According to the Bible, wrath is synonymous with anger as stated in Proverbs 15:1, “A gentle answer turns away wrath, but a harsh word stirs up anger.” Explore the meaning of wrath to better understand why it is condemned by the teachings of Christianity.
Christianity.com Editorial Staff
What is Wrath? - The Meaning of this Deadly Sin

According to the Bible, wrath is synonymous with anger as stated in Proverbs 15:1, “A gentle answer turns away wrath, but a harsh word stirs up anger.” Wrath is known as one of the deadly sins, but what makes it such a dangerous transgression? Let’s explore the meaning of wrath to better understand why it is condemned by the teachings of Christianity.
 

Meaning of Wrath

Wrath can be summarized as strong vengeful hatred or resentment. The warnings of wrath in Christianity arise from the consequences of vengeance in human relations. We can become consumed by rage and revenge to the point of acting irrationally and immorally. This is the wickedness of wrath and why it is included as a deadly sin.

In the Summa Theologiae, Medieval scholar Thomas Aquinas declared Anger is "the name of a passion. A passion of the sensitive appetite is good in so far as it is regulated by reason, whereas it is evil if it set the order of reason aside."

Because humans are flawed creatures, there will be times that we are mistreated by others in our life. While it is a natural reaction to be angered by this, we must stay vigilant to not become a slave to our emotion and instead respond in a rational manner as God commands. Let us recognize that God will judge all and serve justice upon those who trespass against us. Let the wrath of God serve retribution as Romans 12:19 states, "Do not take revenge, my dear friends, but leave room for God’s wrath, for it is written: “It is mine to avenge; I will repay,” says the Lord." 
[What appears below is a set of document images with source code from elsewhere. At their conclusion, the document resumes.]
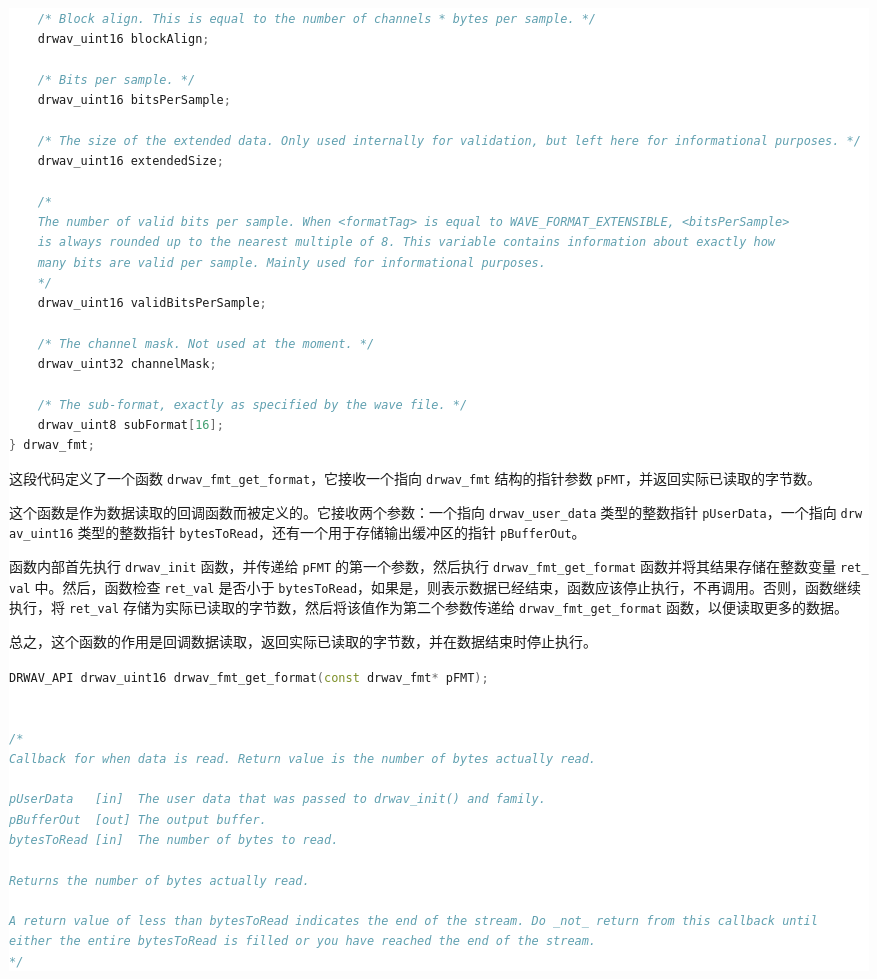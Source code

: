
 ```cpp
    /* Block align. This is equal to the number of channels * bytes per sample. */
    drwav_uint16 blockAlign;

    /* Bits per sample. */
    drwav_uint16 bitsPerSample;

    /* The size of the extended data. Only used internally for validation, but left here for informational purposes. */
    drwav_uint16 extendedSize;

    /*
    The number of valid bits per sample. When <formatTag> is equal to WAVE_FORMAT_EXTENSIBLE, <bitsPerSample>
    is always rounded up to the nearest multiple of 8. This variable contains information about exactly how
    many bits are valid per sample. Mainly used for informational purposes.
    */
    drwav_uint16 validBitsPerSample;

    /* The channel mask. Not used at the moment. */
    drwav_uint32 channelMask;

    /* The sub-format, exactly as specified by the wave file. */
    drwav_uint8 subFormat[16];
} drwav_fmt;

```

这段代码定义了一个函数 `drwav_fmt_get_format`，它接收一个指向 `drwav_fmt` 结构的指针参数 `pFMT`，并返回实际已读取的字节数。

这个函数是作为数据读取的回调函数而被定义的。它接收两个参数：一个指向 `drwav_user_data` 类型的整数指针 `pUserData`，一个指向 `drwav_uint16` 类型的整数指针 `bytesToRead`，还有一个用于存储输出缓冲区的指针 `pBufferOut`。

函数内部首先执行 `drwav_init` 函数，并传递给 `pFMT` 的第一个参数，然后执行 `drwav_fmt_get_format` 函数并将其结果存储在整数变量 `ret_val` 中。然后，函数检查 `ret_val` 是否小于 `bytesToRead`，如果是，则表示数据已经结束，函数应该停止执行，不再调用。否则，函数继续执行，将 `ret_val` 存储为实际已读取的字节数，然后将该值作为第二个参数传递给 `drwav_fmt_get_format` 函数，以便读取更多的数据。

总之，这个函数的作用是回调数据读取，返回实际已读取的字节数，并在数据结束时停止执行。


```cpp
DRWAV_API drwav_uint16 drwav_fmt_get_format(const drwav_fmt* pFMT);


/*
Callback for when data is read. Return value is the number of bytes actually read.

pUserData   [in]  The user data that was passed to drwav_init() and family.
pBufferOut  [out] The output buffer.
bytesToRead [in]  The number of bytes to read.

Returns the number of bytes actually read.

A return value of less than bytesToRead indicates the end of the stream. Do _not_ return from this callback until
either the entire bytesToRead is filled or you have reached the end of the stream.
*/
```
Heed the words of the Lord’s Prayer, “forgive us our trespasses, as we forgive those who trespass against us; and lead us not into temptation, but deliver us from evil.” 
 

Bible Verses about Wrath

  • "Fools give full vent to their rage, but the wise bring calm in the end." Proverbs 29:11
     
  • "Refrain from anger and turn from wrath; do not fret—it leads only to evil." Psalm 37:8
     
  • "because human anger does not produce the righteousness that God desires." James 1:20
     
  • “Put your sword back in its place,” Jesus said to him, “for all who draw the sword will die by the sword." Matthew 26:52
     
  • "Get rid of all bitterness, rage and anger, brawling and slander, along with every form of malice." Ephesians 4:31

 

So if wrath is a sin, then what is the wrath of God?
 

Wrath of God

The meaning of the “Wrath of God” can be found in Baker’s Dictionary of Biblical Theology:

God is holy; he totally and completely distances himself from sin, evil, corruption, and the resultant filth and guilt. He maintains his purity and rejects, fights against, and destroys that which would offend, attack, or undo his holiness and love. Hence, God's anger and wrath must always be seen in relation to his maintaining and defending his attributes of love and holiness, as well as his righteousness and justice. The emotion or passion that moves God to this maintaining and defending is expressed by the terms "displeasure, " "indignation, " "anger, " and "wrath." A consequence of his wrath is vengeance, punishment, and death.

The wrath of God has been revealed throughout the entire history of humanity. It was implied when Adam was warned he would die if he disbelieved and disobeyed God ( Gen 2:17 ) and when he revealed that Satan's head would be crushed ( Gen 3:15 ) because God's loving character, will, and purposes were challenged by Satan and Adam and Eve. God revealed the execution of his wrath when he drove Adam and Eve from Paradise ( Gen 3:24-25 ). God revealed his displeasure when, placing a curse on Cain, he banished him ( Gen 4:11 ). When he destroyed the cosmos by the flood God demonstrated the results of his grief and wrath with his image-bearers (Gen. 6-8).